3.2. How HAProxy works
- HAProxy is a single-threaded, event-driven, non-blocking engine combining a very
- fast I/O layer with a priority-based scheduler. As it is designed with a data
- forwarding goal in mind, its architecture is optimized to move data as fast as
- possible with the least possible operations. As such it implements a layered
- model offering bypass mechanisms at each level ensuring data doesn't reach
- higher levels unless needed. Most of the processing is performed in the kernel,
- and HAProxy does its best to help the kernel do the work as fast as possible by
- giving some hints or by avoiding certain operation when it guesses they could
- be grouped later. As a result, typical figures show 15% of the processing time
- spent in HAProxy versus 85% in the kernel in TCP or HTTP close mode, and about
- 30% for HAProxy versus 70% for the kernel in HTTP keep-alive mode.
-
- A single process can run many proxy instances; configurations as large as
- 300000 distinct proxies in a single process were reported to run fine. Thus
- there is usually no need to start more than one process for all instances.
-
- It is possible to make HAProxy run over multiple processes, but it comes with
- a few limitations. In general it doesn't make sense in HTTP close or TCP modes
- because the kernel-side doesn't scale very well with some operations such as
- connect(). It scales pretty well for HTTP keep-alive mode but the performance
- that can be achieved out of a single process generally outperforms common needs
- by an order of magnitude. It does however make sense when used as an SSL
- offloader, and this feature is well supported in multi-process mode.
-
- HAProxy only requires the haproxy executable and a configuration file to run.

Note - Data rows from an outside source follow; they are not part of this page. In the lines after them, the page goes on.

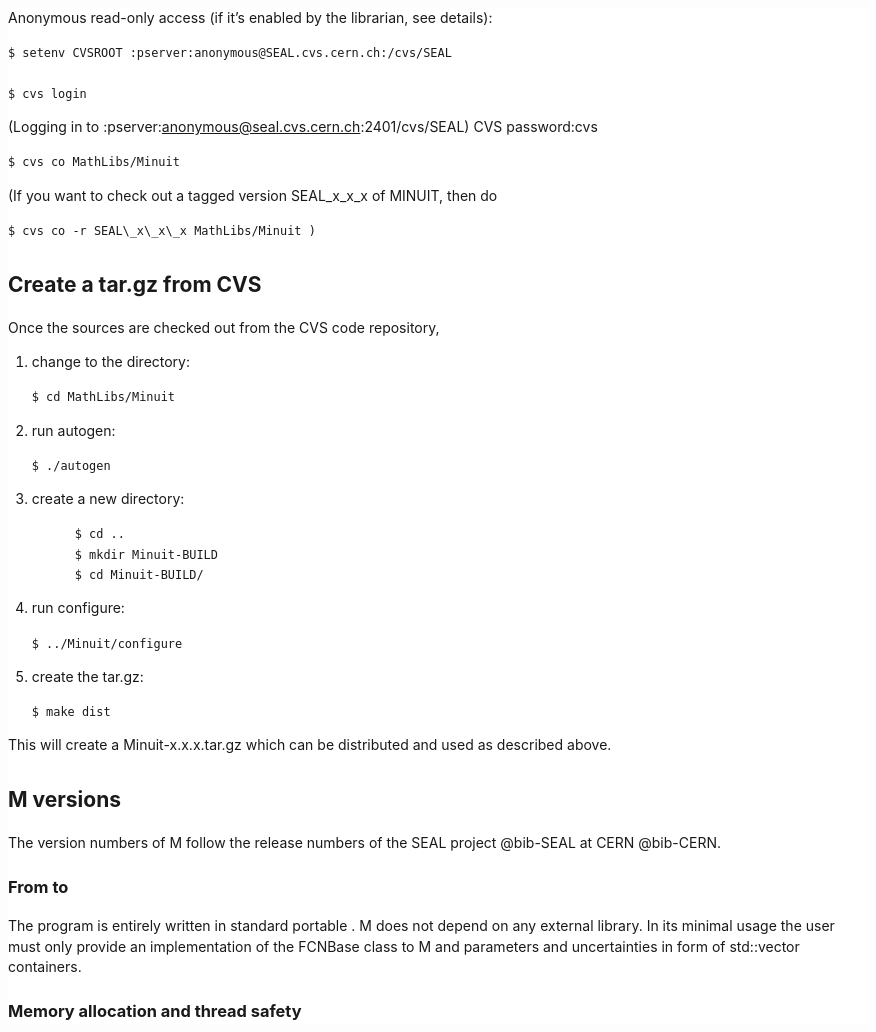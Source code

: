 Anonymous read-only access (if it’s enabled by the librarian, see
details):

    $ setenv CVSROOT :pserver:anonymous@SEAL.cvs.cern.ch:/cvs/SEAL

    $ cvs login

(Logging in to :pserver:anonymous@seal.cvs.cern.ch:2401/cvs/SEAL) CVS
password:cvs

    $ cvs co MathLibs/Minuit

(If you want to check out a tagged version SEAL\_x\_x\_x of MINUIT, then
do

    $ cvs co -r SEAL\_x\_x\_x MathLibs/Minuit )

## Create a tar.gz from CVS ##

Once the sources are checked out from the CVS code repository,

1.  change to the directory:

        $ cd MathLibs/Minuit

2.  run autogen:

        $ ./autogen

3.  create a new directory:

              $ cd ..
              $ mkdir Minuit-BUILD
              $ cd Minuit-BUILD/

4.  run configure:

        $ ../Minuit/configure

5.  create the tar.gz:

        $ make dist

This will create a Minuit-x.x.x.tar.gz which can be distributed and used
as described above.

## M versions ##

The version numbers of M follow the release numbers of the SEAL project
@bib-SEAL at CERN @bib-CERN.

### From to  ###

The program is entirely written in standard portable . M does not depend
on any external library. In its minimal usage the user must only provide
an implementation of the FCNBase class to M and parameters and
uncertainties in form of std::vector containers.

### Memory allocation and thread safety ###
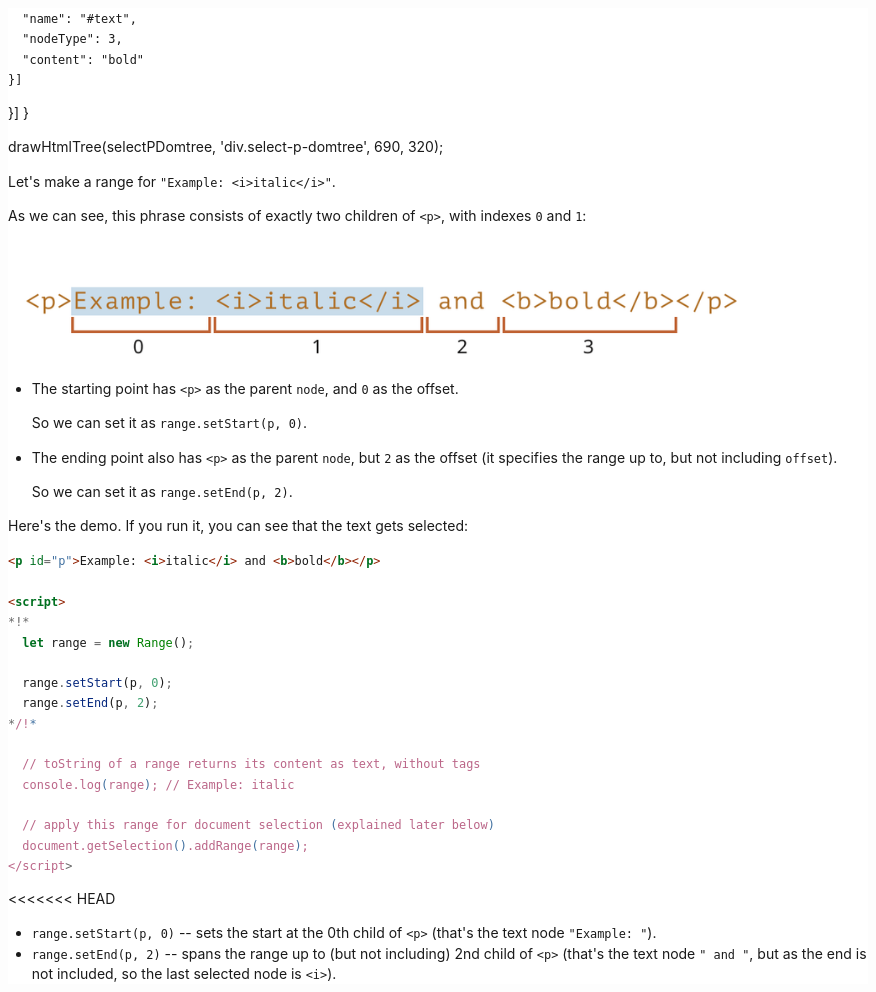       "name": "#text",
      "nodeType": 3,
      "content": "bold"
    }]
  }]
}

drawHtmlTree(selectPDomtree, 'div.select-p-domtree', 690, 320);
</script>

Let's make a range for `"Example: <i>italic</i>"`.

As we can see, this phrase consists of exactly two children of `<p>`, with indexes `0` and `1`:

![](range-example-p-0-1.svg)

- The starting point has `<p>` as the parent `node`, and `0` as the offset.

    So we can set it as `range.setStart(p, 0)`.
- The ending point also has `<p>` as the parent `node`, but `2` as the offset (it specifies the range up to, but not including `offset`).

    So we can set it as `range.setEnd(p, 2)`.

Here's the demo. If you run it, you can see that the text gets selected:

```html run
<p id="p">Example: <i>italic</i> and <b>bold</b></p>

<script>
*!*
  let range = new Range();

  range.setStart(p, 0);
  range.setEnd(p, 2);
*/!*

  // toString of a range returns its content as text, without tags
  console.log(range); // Example: italic

  // apply this range for document selection (explained later below)
  document.getSelection().addRange(range);
</script>
```

<<<<<<< HEAD
- `range.setStart(p, 0)` -- sets the start at the 0th child of `<p>` (that's the text node `"Example: "`).
- `range.setEnd(p, 2)` -- spans the range up to (but not including) 2nd child of `<p>` (that's the text node `" and "`, but as the end is not included, so the last selected node is `<i>`).
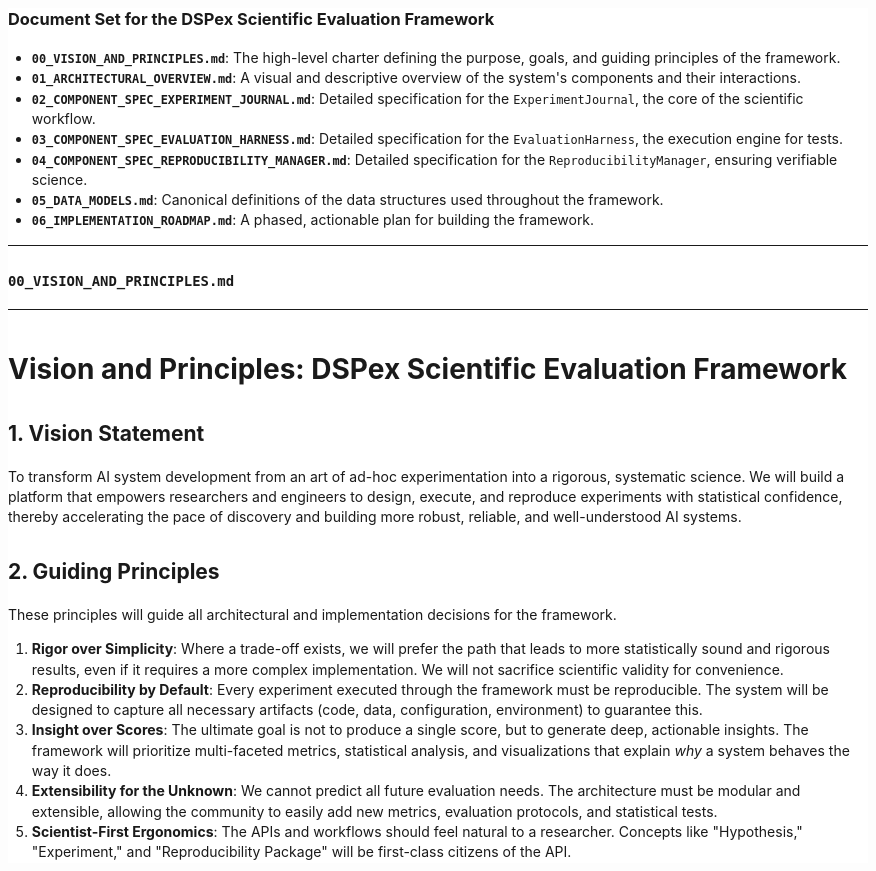 ### **Document Set for the DSPex Scientific Evaluation Framework**

*   **`00_VISION_AND_PRINCIPLES.md`**: The high-level charter defining the purpose, goals, and guiding principles of the framework.
*   **`01_ARCHITECTURAL_OVERVIEW.md`**: A visual and descriptive overview of the system's components and their interactions.
*   **`02_COMPONENT_SPEC_EXPERIMENT_JOURNAL.md`**: Detailed specification for the `ExperimentJournal`, the core of the scientific workflow.
*   **`03_COMPONENT_SPEC_EVALUATION_HARNESS.md`**: Detailed specification for the `EvaluationHarness`, the execution engine for tests.
*   **`04_COMPONENT_SPEC_REPRODUCIBILITY_MANAGER.md`**: Detailed specification for the `ReproducibilityManager`, ensuring verifiable science.
*   **`05_DATA_MODELS.md`**: Canonical definitions of the data structures used throughout the framework.
*   **`06_IMPLEMENTATION_ROADMAP.md`**: A phased, actionable plan for building the framework.

---
### **`00_VISION_AND_PRINCIPLES.md`**
---
# Vision and Principles: DSPex Scientific Evaluation Framework

## 1. Vision Statement

To transform AI system development from an art of ad-hoc experimentation into a rigorous, systematic science. We will build a platform that empowers researchers and engineers to design, execute, and reproduce experiments with statistical confidence, thereby accelerating the pace of discovery and building more robust, reliable, and well-understood AI systems.

## 2. Guiding Principles

These principles will guide all architectural and implementation decisions for the framework.

1.  **Rigor over Simplicity**: Where a trade-off exists, we will prefer the path that leads to more statistically sound and rigorous results, even if it requires a more complex implementation. We will not sacrifice scientific validity for convenience.
2.  **Reproducibility by Default**: Every experiment executed through the framework must be reproducible. The system will be designed to capture all necessary artifacts (code, data, configuration, environment) to guarantee this.
3.  **Insight over Scores**: The ultimate goal is not to produce a single score, but to generate deep, actionable insights. The framework will prioritize multi-faceted metrics, statistical analysis, and visualizations that explain *why* a system behaves the way it does.
4.  **Extensibility for the Unknown**: We cannot predict all future evaluation needs. The architecture must be modular and extensible, allowing the community to easily add new metrics, evaluation protocols, and statistical tests.
5.  **Scientist-First Ergonomics**: The APIs and workflows should feel natural to a researcher. Concepts like "Hypothesis," "Experiment," and "Reproducibility Package" will be first-class citizens of the API.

- For logging it is highly recommended to have a properly configured syslog daemon
- and log rotations in place. The configuration files are parsed before starting,
- then HAProxy tries to bind all listening sockets, and refuses to start if
- anything fails. Past this point it cannot fail anymore. This means that there
- are no runtime failures and that if it accepts to start, it will work until it
- is stopped.
-
- Once HAProxy is started, it does exactly 3 things :
-
- - process incoming connections;
-
- - periodically check the servers' status (known as health checks);
-
- - exchange information with other haproxy nodes.
-
- Processing incoming connections is by far the most complex task as it depends
- on a lot of configuration possibilities, but it can be summarized as the 9 steps
- below :
-
- - accept incoming connections from listening sockets that belong to a
- configuration entity known as a "frontend", which references one or multiple
- listening addresses;
-
- - apply the frontend-specific processing rules to these connections that may
- result in blocking them, modifying some headers, or intercepting them to
- execute some internal applets such as the statistics page or the CLI;
-
- - pass these incoming connections to another configuration entity representing
- a server farm known as a "backend", which contains the list of servers and
- the load balancing strategy for this server farm;
-
- - apply the backend-specific processing rules to these connections;
-
- - decide which server to forward the connection to according to the load
- balancing strategy;
-
- - apply the backend-specific processing rules to the response data;
-
- - apply the frontend-specific processing rules to the response data;
-
- - emit a log to report what happened in fine details;
-
- - in HTTP, loop back to the second step to wait for a new request, otherwise
- close the connection.
-
- Frontends and backends are sometimes considered as half-proxies, since they only
- look at one side of an end-to-end connection; the frontend only cares about the
- clients while the backend only cares about the servers. HAProxy also supports
- full proxies which are exactly the union of a frontend and a backend. When HTTP
- processing is desired, the configuration will generally be split into frontends
- and backends as they open a lot of possibilities since any frontend may pass a
- connection to any backend. With TCP-only proxies, using frontends and backends
- rarely provides a benefit and the configuration can be more readable with full
- proxies.